WebAssembly / binaryen

Optimizer and compiler/toolchain library for WebAssembly
Apache License 2.0
7.39k stars 726 forks source link

wasm-link? #2767

Open kripken opened 4 years ago

kripken commented 4 years ago

In the past we had wasm-merge and then removed it for lack of use cases and the belief that lld would generally be the linker for everything. However, the need for something like wasm-merge has come up since then more than once, and I think I have an idea for a new design and goal for it.

Goal

Do the same things conceptually that a wasm VM would do at the "link" stage, but as a toolchain tool at compile time. That is, instead of shipping multiple wasm files and linking them at runtime on the client, you can link them at compile time. Hence I suggest the name wasm-link.

edit: To clarify, what I mean by "what a wasm VM would do" is "what would happen if a wasm VM were given a set of modules and names, and instantiated the first, then instantiated the second with the first imported with its name, then instantiated the third with the first two imported, and so forth." That is, the most simple and naive linking possible of wasm modules, without any special things done in the middle by JS loader code or anything like that.

Concretely, that means:

(module ;; imported with some other module name (import "one" "foo" (func $foo)) (func $call-to-foo (call $foo) ) )

== linked to =>

(module (func $internal_foo ..) (func $call-to-foo (call $internal_foo) ) )


* In the future interface types will give us a lot more to do here, like fuse lifting/lowering code etc.
* Note that if more than one input module has a memory or a table, multi-memory/multi-table are necessary, we need to handle duplicate internal names, etc.

## Use cases

* The specific use case I have myself atm is I want to explore replacing JS glue code in Emscripten with wasm code using reftypes. For now I'm experimenting with handwritten wat files, and I need a way to link those in. 
* A JS bundler does similar things to JS, and I remember plans to do the same for wasm files there. I'm not sure if that's been done in any of them or not (lack of multiple memories likely prevents it so far). I think it would be good to have a simple standalone tool in binaryen for this, that could perhaps be used by bundlers if they want.
* Linking code from different toolchains. Normally wasm object files and wasm-ld are what we want, but not all toolchains use wasm object files, like Go and AssemblyScript. And a single web page may contain code from multiple toolchains, so such bundling makes sense.
* Optimizing fused lifting/lowering code from interface types. I imagine there will be cases where the fused code doesn't just get optimized away by design, and there is actual work to be done. By linking at compile time we can do more optimizations (more complex ones, ones slower to run, etc.) than the VM would do at runtime.
tlively commented 4 years ago

SGTM. Agree this will be useful, especially as IT and multiple memories are implemented. Do we know how this might relate (or not) to @lukewagner's linking proposal?

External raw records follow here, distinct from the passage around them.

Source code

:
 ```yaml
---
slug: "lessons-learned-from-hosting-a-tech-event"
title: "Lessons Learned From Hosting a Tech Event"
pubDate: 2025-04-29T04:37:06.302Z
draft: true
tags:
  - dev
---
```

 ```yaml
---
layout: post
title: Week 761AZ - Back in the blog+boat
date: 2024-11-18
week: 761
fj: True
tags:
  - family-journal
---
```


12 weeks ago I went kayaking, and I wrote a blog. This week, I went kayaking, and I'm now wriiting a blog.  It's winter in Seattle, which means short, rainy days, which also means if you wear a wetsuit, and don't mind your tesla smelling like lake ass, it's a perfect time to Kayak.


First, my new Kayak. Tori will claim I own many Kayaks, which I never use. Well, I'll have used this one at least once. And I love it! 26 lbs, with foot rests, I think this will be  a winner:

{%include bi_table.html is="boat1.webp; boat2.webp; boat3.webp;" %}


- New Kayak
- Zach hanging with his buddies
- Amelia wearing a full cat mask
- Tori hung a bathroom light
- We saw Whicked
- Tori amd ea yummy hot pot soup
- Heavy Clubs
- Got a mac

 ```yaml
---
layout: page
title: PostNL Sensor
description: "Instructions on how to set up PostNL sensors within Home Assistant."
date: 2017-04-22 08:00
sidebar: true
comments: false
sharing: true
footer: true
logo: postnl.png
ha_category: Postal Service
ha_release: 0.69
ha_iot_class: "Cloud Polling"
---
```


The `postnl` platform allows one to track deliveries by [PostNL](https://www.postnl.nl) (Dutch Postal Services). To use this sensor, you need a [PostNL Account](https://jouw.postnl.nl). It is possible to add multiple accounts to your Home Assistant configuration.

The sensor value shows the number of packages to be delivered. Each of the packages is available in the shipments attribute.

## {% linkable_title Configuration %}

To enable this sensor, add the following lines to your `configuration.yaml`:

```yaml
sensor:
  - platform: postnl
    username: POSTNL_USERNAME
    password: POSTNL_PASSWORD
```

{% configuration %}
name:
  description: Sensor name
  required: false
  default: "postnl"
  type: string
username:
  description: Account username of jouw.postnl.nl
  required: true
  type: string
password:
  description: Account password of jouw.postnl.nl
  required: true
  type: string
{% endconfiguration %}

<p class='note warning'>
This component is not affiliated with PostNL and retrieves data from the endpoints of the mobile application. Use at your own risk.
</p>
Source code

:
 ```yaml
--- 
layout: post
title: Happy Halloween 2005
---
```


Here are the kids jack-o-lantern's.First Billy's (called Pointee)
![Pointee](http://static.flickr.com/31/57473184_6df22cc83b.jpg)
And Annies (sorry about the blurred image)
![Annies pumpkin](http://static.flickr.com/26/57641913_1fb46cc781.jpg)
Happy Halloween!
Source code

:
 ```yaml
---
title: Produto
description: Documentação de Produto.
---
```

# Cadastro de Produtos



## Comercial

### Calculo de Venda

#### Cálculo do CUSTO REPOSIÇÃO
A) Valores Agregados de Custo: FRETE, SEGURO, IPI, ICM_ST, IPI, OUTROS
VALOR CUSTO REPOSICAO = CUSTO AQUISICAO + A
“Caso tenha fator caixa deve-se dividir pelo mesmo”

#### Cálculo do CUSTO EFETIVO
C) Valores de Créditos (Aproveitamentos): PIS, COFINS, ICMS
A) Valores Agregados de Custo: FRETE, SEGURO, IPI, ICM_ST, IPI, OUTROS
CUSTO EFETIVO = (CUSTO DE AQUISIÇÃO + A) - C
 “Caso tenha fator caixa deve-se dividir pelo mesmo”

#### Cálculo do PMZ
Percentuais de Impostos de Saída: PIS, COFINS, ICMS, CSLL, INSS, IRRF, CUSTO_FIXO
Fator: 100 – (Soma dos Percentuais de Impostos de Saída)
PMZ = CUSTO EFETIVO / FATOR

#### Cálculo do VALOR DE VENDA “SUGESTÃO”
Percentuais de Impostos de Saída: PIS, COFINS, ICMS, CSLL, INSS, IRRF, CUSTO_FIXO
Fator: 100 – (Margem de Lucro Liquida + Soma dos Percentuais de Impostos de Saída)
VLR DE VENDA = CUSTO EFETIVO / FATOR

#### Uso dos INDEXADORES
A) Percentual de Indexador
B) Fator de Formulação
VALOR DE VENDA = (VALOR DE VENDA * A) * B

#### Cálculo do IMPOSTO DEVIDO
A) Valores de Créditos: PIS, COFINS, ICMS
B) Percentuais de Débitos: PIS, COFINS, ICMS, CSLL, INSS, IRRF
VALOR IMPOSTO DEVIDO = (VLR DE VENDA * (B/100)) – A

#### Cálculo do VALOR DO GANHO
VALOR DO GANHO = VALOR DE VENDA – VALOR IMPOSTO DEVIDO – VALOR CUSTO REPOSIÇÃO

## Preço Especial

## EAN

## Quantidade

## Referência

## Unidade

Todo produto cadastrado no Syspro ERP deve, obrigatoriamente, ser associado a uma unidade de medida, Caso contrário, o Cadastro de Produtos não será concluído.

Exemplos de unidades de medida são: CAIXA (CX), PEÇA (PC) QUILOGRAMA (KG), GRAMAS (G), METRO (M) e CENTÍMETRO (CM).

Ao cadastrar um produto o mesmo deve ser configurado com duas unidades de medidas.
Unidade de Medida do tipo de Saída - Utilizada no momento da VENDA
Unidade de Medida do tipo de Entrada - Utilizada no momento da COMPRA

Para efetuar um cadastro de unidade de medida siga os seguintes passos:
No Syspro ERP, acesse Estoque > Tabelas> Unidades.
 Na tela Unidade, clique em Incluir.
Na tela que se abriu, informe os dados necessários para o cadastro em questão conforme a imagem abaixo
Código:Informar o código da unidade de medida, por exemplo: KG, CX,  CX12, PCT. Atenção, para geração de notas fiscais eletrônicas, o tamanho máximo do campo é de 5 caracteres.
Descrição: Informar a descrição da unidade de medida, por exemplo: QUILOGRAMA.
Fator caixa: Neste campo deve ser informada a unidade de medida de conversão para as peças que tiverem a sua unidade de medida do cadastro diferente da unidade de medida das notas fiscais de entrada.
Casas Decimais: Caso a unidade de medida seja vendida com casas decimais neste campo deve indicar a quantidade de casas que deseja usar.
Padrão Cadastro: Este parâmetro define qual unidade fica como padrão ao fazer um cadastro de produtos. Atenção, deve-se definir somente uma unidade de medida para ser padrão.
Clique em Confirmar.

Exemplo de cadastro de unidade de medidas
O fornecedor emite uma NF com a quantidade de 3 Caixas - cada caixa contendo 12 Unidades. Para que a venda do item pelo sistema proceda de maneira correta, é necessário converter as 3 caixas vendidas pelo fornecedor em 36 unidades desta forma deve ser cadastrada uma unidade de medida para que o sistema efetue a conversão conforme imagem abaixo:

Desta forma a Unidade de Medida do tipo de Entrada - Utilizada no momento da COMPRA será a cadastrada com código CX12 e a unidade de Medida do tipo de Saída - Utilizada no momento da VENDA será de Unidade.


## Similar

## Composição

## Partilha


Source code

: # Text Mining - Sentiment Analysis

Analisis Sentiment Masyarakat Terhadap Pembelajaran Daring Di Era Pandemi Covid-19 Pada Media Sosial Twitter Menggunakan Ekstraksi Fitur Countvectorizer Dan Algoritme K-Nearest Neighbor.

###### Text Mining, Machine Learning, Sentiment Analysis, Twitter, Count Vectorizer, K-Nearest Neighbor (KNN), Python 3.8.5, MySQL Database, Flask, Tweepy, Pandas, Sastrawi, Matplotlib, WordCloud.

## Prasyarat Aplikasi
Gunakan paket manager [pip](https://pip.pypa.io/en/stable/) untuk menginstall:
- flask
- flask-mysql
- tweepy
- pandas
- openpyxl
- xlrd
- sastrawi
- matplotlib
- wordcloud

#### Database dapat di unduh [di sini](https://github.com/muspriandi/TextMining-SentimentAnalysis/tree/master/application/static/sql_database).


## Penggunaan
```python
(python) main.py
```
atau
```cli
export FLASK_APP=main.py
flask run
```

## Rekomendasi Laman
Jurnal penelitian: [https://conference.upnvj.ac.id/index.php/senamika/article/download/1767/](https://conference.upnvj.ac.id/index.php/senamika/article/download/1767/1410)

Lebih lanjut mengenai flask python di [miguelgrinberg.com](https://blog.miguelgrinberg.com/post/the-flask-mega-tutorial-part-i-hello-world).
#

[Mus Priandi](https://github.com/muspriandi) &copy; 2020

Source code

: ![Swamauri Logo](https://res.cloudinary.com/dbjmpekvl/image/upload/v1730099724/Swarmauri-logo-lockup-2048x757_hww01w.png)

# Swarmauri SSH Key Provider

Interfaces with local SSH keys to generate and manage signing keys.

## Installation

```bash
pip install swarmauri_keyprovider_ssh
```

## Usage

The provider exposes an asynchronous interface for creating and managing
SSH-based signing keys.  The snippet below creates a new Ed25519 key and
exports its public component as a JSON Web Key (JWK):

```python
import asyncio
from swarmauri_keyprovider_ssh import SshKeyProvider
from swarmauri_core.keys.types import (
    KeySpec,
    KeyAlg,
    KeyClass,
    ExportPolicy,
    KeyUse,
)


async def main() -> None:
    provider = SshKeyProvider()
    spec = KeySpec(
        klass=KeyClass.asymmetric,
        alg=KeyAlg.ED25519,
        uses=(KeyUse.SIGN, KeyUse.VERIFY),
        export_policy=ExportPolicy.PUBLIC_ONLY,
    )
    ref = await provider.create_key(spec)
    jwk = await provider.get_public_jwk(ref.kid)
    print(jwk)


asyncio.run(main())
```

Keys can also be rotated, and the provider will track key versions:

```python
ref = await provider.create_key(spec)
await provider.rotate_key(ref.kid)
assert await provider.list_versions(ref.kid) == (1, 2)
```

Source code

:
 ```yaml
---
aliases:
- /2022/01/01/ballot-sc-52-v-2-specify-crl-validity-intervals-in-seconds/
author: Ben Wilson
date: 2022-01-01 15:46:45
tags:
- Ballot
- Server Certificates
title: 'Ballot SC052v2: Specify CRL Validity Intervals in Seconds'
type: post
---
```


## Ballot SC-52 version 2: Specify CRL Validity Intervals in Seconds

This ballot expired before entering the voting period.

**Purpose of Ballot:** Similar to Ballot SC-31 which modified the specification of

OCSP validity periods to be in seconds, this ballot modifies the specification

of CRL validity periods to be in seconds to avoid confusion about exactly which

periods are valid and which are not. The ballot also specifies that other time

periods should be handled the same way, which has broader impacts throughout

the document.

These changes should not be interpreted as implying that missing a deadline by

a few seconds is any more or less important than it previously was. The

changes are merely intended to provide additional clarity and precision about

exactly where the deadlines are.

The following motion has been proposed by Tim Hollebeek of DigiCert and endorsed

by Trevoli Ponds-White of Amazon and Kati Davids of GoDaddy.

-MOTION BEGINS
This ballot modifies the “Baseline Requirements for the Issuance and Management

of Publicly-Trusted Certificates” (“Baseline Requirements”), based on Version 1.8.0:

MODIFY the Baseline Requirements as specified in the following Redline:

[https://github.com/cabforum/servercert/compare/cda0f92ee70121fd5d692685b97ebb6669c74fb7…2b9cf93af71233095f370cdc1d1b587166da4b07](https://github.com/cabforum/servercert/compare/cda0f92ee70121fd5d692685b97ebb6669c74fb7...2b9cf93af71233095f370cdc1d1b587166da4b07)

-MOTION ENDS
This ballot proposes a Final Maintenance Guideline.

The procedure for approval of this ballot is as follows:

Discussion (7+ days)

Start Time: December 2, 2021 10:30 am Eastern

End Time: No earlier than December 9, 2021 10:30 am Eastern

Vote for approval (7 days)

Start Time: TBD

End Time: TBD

The specific use case I have myself atm is I want to explore replacing JS glue code in Emscripten with wasm code using reftypes. For now I'm experimenting with handwritten wat files, and I need a way to link those in.

This is somewhat separate, but have you considered using .s files written in the LLVM assembly format? It would be good to dogfood using that format if we could, because that's how we expect end users of LLVM-based toolchains to incorporate hand-written wasm at the moment. I would be happy to help get the instructions you need into the LLVM backend so they can be used in the .s format.

kripken commented 4 years ago

@tlively Yeah, @dschuff mentioned .s files to me offline earlier - it's one of the options I'll look into. It's slightly less convenient atm since I am building a project normally to a final wasm, and then modifying the output wasm file and nothing else. But .s files may end up better later.

sbc100 commented 4 years ago

Would it be useful (as well) to be able to merge two wasm files into one without actually linking any of their imports or exports? (such a tool might more logically be called wasm-merge I guess :)

This would require import/export name re-writing to avoid collision, but would be "no-link" mode that would maintain the trust boundary between the two modules. A runtime linker could then decide if it really want to connect the two modules or keep them completely isolated.

kripken commented 4 years ago

@sbc100 Hmm, then maybe there could be two tools, wasm-merge which just "concatenates" but nothing more, and wasm-link which takes a single wasm module and does internal linking?

One issue with that is that I'm not sure it's enough for the second tool wasm-link to take a single module as the argument. For example if we are asked to merge two modules with the same export name, what would wasm-merge do? However it disambiguates that, wasm-link would need to be aware of the original modules names and so forth (which it would if it did the concatenation itself). Likewise, if we merge modules with interface types, what would the output of wasm-merge look like for wasm-link to optimize?

So maybe it should just be a single tool, with an option of doing the internal linking or not.

sbc100 commented 4 years ago

Yes, I was thinking "internally-link" vs "no-linking" as two different modes of the same tool.

kripken commented 4 years ago

How about wasm-link --no-internal for the mode without internal linking?

tlively commented 4 years ago

I would prefer wasm-merge --link or wasm-link --no-link, which I think is more descriptive than --no-internal, but I don't feel strongly about it.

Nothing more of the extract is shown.